• _WORK REQUIRED_:
Retype, word for word, only the lines from the one with "Create suitable preseed" through the last line of the data below.

GIVEN DATA START

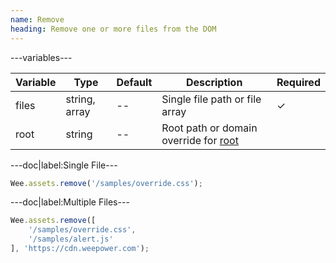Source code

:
 ```yaml
---
name: Remove
heading: Remove one or more files from the DOM
---
```


---variables---

| Variable | Type | Default | Description | Required |
| -- | -- | -- | -- | -- |
| files | string, array | -- | Single file path or file array | &#10003; |
| root | string | -- | Root path or domain override for [root](#root) ||

---doc|label:Single File---

```javascript
Wee.assets.remove('/samples/override.css');
```

---doc|label:Multiple Files---

```javascript
Wee.assets.remove([
	'/samples/override.css',
	'/samples/alert.js'
], 'https://cdn.weepower.com');
```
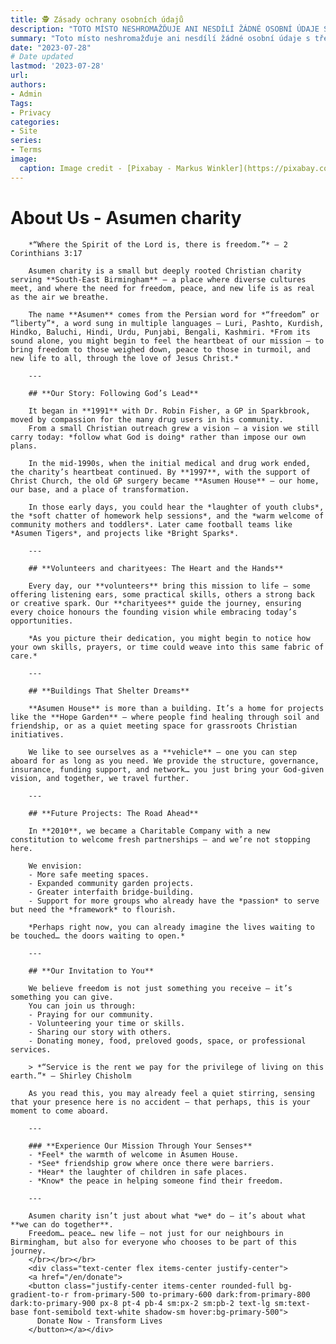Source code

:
 ```yaml
---
title: 🕵️ Zásady ochrany osobních údajů
description: "TOTO MÍSTO NESHROMAŽĎUJE ANI NESDÍLÍ ŽÁDNÉ OSOBNÍ ÚDAJE S TŘETÍMI STRANAMI."
summary: "Toto místo neshromažďuje ani nesdílí žádné osobní údaje s třetími stranami."
date: "2023-07-28"
# Date updated
lastmod: '2023-07-28'
url: 
authors: 
- Admin
Tags: 
- Privacy
categories: 
- Site
series: 
- Terms
image:
  caption: Image credit - [Pixabay - Markus Winkler](https://pixabay.com/photos/privacy-policy-dsgvo-5243225/)
---
```

# **About Us - Asumen charity** 
        
        *“Where the Spirit of the Lord is, there is freedom.”* — 2 Corinthians 3:17  

        Asumen charity is a small but deeply rooted Christian charity serving **South-East Birmingham** — a place where diverse cultures meet, and where the need for freedom, peace, and new life is as real as the air we breathe.  

        The name **Asumen** comes from the Persian word for *“freedom” or “liberty”*, a word sung in multiple languages — Luri, Pashto, Kurdish, Hindko, Baluchi, Hindi, Urdu, Punjabi, Bengali, Kashmiri. *From its sound alone, you might begin to feel the heartbeat of our mission — to bring freedom to those weighed down, peace to those in turmoil, and new life to all, through the love of Jesus Christ.*        

        ---

        ## **Our Story: Following God’s Lead**
        
        It began in **1991** with Dr. Robin Fisher, a GP in Sparkbrook, moved by compassion for the many drug users in his community.  
        From a small Christian outreach grew a vision — a vision we still carry today: *follow what God is doing* rather than impose our own plans.  
        
        In the mid-1990s, when the initial medical and drug work ended, the charity’s heartbeat continued. By **1997**, with the support of Christ Church, the old GP surgery became **Asumen House** — our home, our base, and a place of transformation.
        
        In those early days, you could hear the *laughter of youth clubs*, the *soft chatter of homework help sessions*, and the *warm welcome of community mothers and toddlers*. Later came football teams like *Asumen Tigers*, and projects like *Bright Sparks*.  
        
        ---
        
        ## **Volunteers and charityees: The Heart and the Hands**
        
        Every day, our **volunteers** bring this mission to life — some offering listening ears, some practical skills, others a strong back or creative spark. Our **charityees** guide the journey, ensuring every choice honours the founding vision while embracing today’s opportunities.
        
        *As you picture their dedication, you might begin to notice how your own skills, prayers, or time could weave into this same fabric of care.*
        
        ---
        
        ## **Buildings That Shelter Dreams**
        
        **Asumen House** is more than a building. It’s a home for projects like the **Hope Garden** — where people find healing through soil and friendship, or as a quiet meeting space for grassroots Christian initiatives.  
        
        We like to see ourselves as a **vehicle** — one you can step aboard for as long as you need. We provide the structure, governance, insurance, funding support, and network… you just bring your God-given vision, and together, we travel further.
        
        ---
        
        ## **Future Projects: The Road Ahead**
        
        In **2010**, we became a Charitable Company with a new constitution to welcome fresh partnerships — and we’re not stopping here.  
        
        We envision:
        - More safe meeting spaces.
        - Expanded community garden projects.  
        - Greater interfaith bridge-building.  
        - Support for more groups who already have the *passion* to serve but need the *framework* to flourish.  
        
        *Perhaps right now, you can already imagine the lives waiting to be touched… the doors waiting to open.*
        
        ---
        
        ## **Our Invitation to You**
        
        We believe freedom is not just something you receive — it’s something you can give.  
        You can join us through:  
        - Praying for our community.  
        - Volunteering your time or skills.  
        - Sharing our story with others.  
        - Donating money, food, preloved goods, space, or professional services.  
        
        > *“Service is the rent we pay for the privilege of living on this earth.”* – Shirley Chisholm
        
        As you read this, you may already feel a quiet stirring, sensing that your presence here is no accident — that perhaps, this is your moment to come aboard.
        
        ---
        
        ### **Experience Our Mission Through Your Senses**
        - *Feel* the warmth of welcome in Asumen House.  
        - *See* friendship grow where once there were barriers.  
        - *Hear* the laughter of children in safe places.  
        - *Know* the peace in helping someone find their freedom.
        
        ---
        
        Asumen charity isn’t just about what *we* do — it’s about what **we can do together**.  
        Freedom… peace… new life — not just for our neighbours in Birmingham, but also for everyone who chooses to be part of this journey.
        </br></br></br>
        <div class="text-center flex items-center justify-center">
        <a href="/en/donate">
        <button class="justify-center items-center rounded-full bg-gradient-to-r from-primary-500 to-primary-600 dark:from-primary-800 dark:to-primary-900 px-8 pt-4 pb-4 sm:px-2 sm:pb-2 text-lg sm:text-base font-semibold text-white shadow-sm hover:bg-primary-500">
          Donate Now - Transform Lives
        </button></a></div>
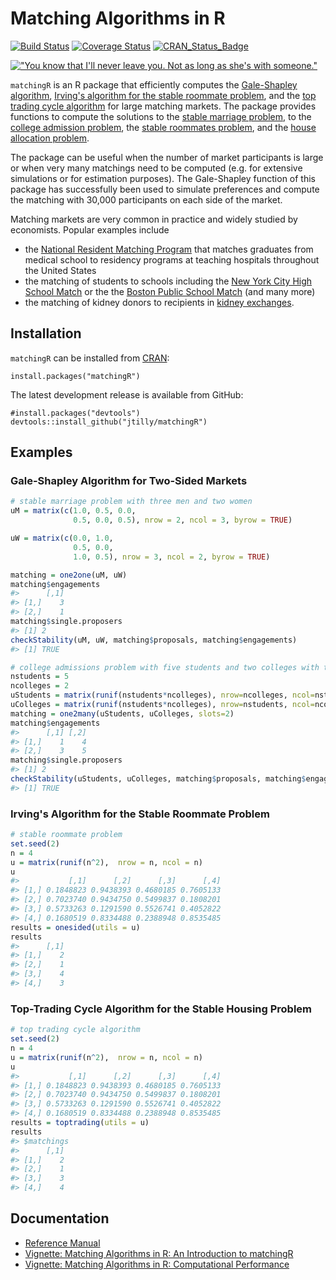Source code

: Matching Algorithms in R
===============
[![Build Status](https://travis-ci.org/jtilly/matchingR.png)](https://travis-ci.org/jtilly/matchingR) 
[![Coverage Status](https://coveralls.io/repos/jtilly/matchingR/badge.svg?branch=master)](https://coveralls.io/r/jtilly/matchingR?branch=master)
[![CRAN_Status_Badge](http://www.r-pkg.org/badges/version/matchingR)](http://cran.r-project.org/web/packages/matchingR)


[!["You know that I'll never leave you. Not as long as she's with someone."](http://imgs.xkcd.com/comics/all_the_girls.png)](http://xkcd.com/770/ "You know that I'll never leave you. Not as long as she's with someone.")


`matchingR` is an R package that efficiently computes the [Gale-Shapley algorithm](http://www.jstor.org/stable/2312726), [Irving's algorithm for the stable roommate problem](http://www.sciencedirect.com/science/article/pii/0196677485900331), and the [top trading cycle algorithm](http://pareto.uab.es/jmasso/pdf/ShapleyScarfJME1974.pdf) for large matching markets. The package provides functions to compute the solutions to the
  [stable marriage problem](http://en.wikipedia.org/wiki/Stable_matching), to the
  [college admission problem](http://en.wikipedia.org/wiki/Hospital_resident), the
  [stable roommates problem](http://en.wikipedia.org/wiki/Stable_roommates_problem), and the
  [house allocation problem](http://web.stanford.edu/~niederle/HouseAllocation.pdf).
  
The package can be useful when the number of market participants is large or when very many matchings need to be computed (e.g. for extensive simulations or for estimation purposes). The Gale-Shapley function of this package has successfully been used to simulate preferences and compute the matching with 30,000 participants on each side of the market.

Matching markets are very common in practice and widely studied by economists. Popular examples include
* the [National Resident Matching Program](http://www.nrmp.org/) that matches graduates from medical school to residency programs at teaching hospitals throughout the United States
* the matching of students to schools including the [New York City High School Match](http://www.jstor.org/stable/4132848) or the the [Boston Public School Match](http://www.jstor.org/stable/4132849) (and many more)
* the matching of kidney donors to recipients in [kidney exchanges](http://www.jstor.org/stable/4132851).
 
Installation
------------

`matchingR` can be installed from [CRAN](http://cran.r-project.org/web/packages/matchingR/):
```{r}
install.packages("matchingR")
```
The latest development release is available from GitHub:
```{r}
#install.packages("devtools")
devtools::install_github("jtilly/matchingR")
```

## Examples

### Gale-Shapley Algorithm for Two-Sided Markets
``` r
# stable marriage problem with three men and two women
uM = matrix(c(1.0, 0.5, 0.0,
              0.5, 0.0, 0.5), nrow = 2, ncol = 3, byrow = TRUE)

uW = matrix(c(0.0, 1.0,
              0.5, 0.0,
              1.0, 0.5), nrow = 3, ncol = 2, byrow = TRUE)

matching = one2one(uM, uW)
matching$engagements
#>      [,1]
#> [1,]    3
#> [2,]    1
matching$single.proposers
#> [1] 2
checkStability(uM, uW, matching$proposals, matching$engagements)
#> [1] TRUE

# college admissions problem with five students and two colleges with two slots each
nstudents = 5
ncolleges = 2
uStudents = matrix(runif(nstudents*ncolleges), nrow=ncolleges, ncol=nstudents)
uColleges = matrix(runif(nstudents*ncolleges), nrow=nstudents, ncol=ncolleges)
matching = one2many(uStudents, uColleges, slots=2)
matching$engagements
#>      [,1] [,2]
#> [1,]    1    4
#> [2,]    3    5
matching$single.proposers
#> [1] 2
checkStability(uStudents, uColleges, matching$proposals, matching$engagements)
#> [1] TRUE
```

### Irving's Algorithm for the Stable Roommate Problem
``` r
# stable roommate problem
set.seed(2)
n = 4
u = matrix(runif(n^2),  nrow = n, ncol = n)
u
#>           [,1]      [,2]      [,3]      [,4]
#> [1,] 0.1848823 0.9438393 0.4680185 0.7605133
#> [2,] 0.7023740 0.9434750 0.5499837 0.1808201
#> [3,] 0.5733263 0.1291590 0.5526741 0.4052822
#> [4,] 0.1680519 0.8334488 0.2388948 0.8535485
results = onesided(utils = u)
results
#>      [,1]
#> [1,]    2
#> [2,]    1
#> [3,]    4
#> [4,]    3
```

### Top-Trading Cycle Algorithm for the Stable Housing Problem
``` r
# top trading cycle algorithm
set.seed(2)
n = 4
u = matrix(runif(n^2),  nrow = n, ncol = n)
u
#>           [,1]      [,2]      [,3]      [,4]
#> [1,] 0.1848823 0.9438393 0.4680185 0.7605133
#> [2,] 0.7023740 0.9434750 0.5499837 0.1808201
#> [3,] 0.5733263 0.1291590 0.5526741 0.4052822
#> [4,] 0.1680519 0.8334488 0.2388948 0.8535485
results = toptrading(utils = u)
results
#> $matchings
#>      [,1]
#> [1,]    2
#> [2,]    1
#> [3,]    3
#> [4,]    4
```


## Documentation
* [Reference Manual](http://jtilly.io/matchingR/matchingR-documentation.pdf "Computing Stable Matchings in R: Reference Manual for matchingR")
* [Vignette: Matching Algorithms in R: An Introduction to matchingR](http://jtilly.io/matchingR/matchingR-intro.html "Matching Algorithms in R: An Introduction to matchingR")
* [Vignette: Matching Algorithms in R: Computational Performance](http://jtilly.io/matchingR/matchingR-performance.html "Matching Algorithms in R: Computational Performance")
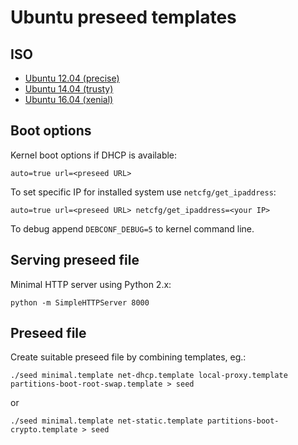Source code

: # Ubuntu preseed templates

## ISO

* [Ubuntu 12.04 (precise)](http://pl.mirror.archive.ubuntu.com/ubuntu/dists/precise/main/installer-amd64/current/images/netboot/mini.iso)
* [Ubuntu 14.04 (trusty)](http://pl.mirror.archive.ubuntu.com/ubuntu/dists/trusty/main/installer-amd64/current/images/netboot/mini.iso)
* [Ubuntu 16.04 (xenial)](http://pl.mirror.archive.ubuntu.com/ubuntu/dists/xenial/main/installer-amd64/current/images/netboot/mini.iso)

## Boot options

Kernel boot options if DHCP is available:
```
auto=true url=<preseed URL>
```

To set specific IP for installed system use ``netcfg/get_ipaddress``:
```
auto=true url=<preseed URL> netcfg/get_ipaddress=<your IP>
```

To debug append ``DEBCONF_DEBUG=5`` to kernel command line.

## Serving preseed file

Minimal HTTP server using Python 2.x:
```
python -m SimpleHTTPServer 8000
```

## Preseed file

Create suitable preseed file by combining templates, eg.:
```
./seed minimal.template net-dhcp.template local-proxy.template partitions-boot-root-swap.template > seed
```
or
```
./seed minimal.template net-static.template partitions-boot-crypto.template > seed
```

GIVEN DATA END

• _ANSWER TO THIS TASK_:
Create suitable preseed file by combining templates, eg.:
```
./seed minimal.template net-dhcp.template local-proxy.template partitions-boot-root-swap.template > seed
```
or
```
./seed minimal.template net-static.template partitions-boot-crypto.template > seed
```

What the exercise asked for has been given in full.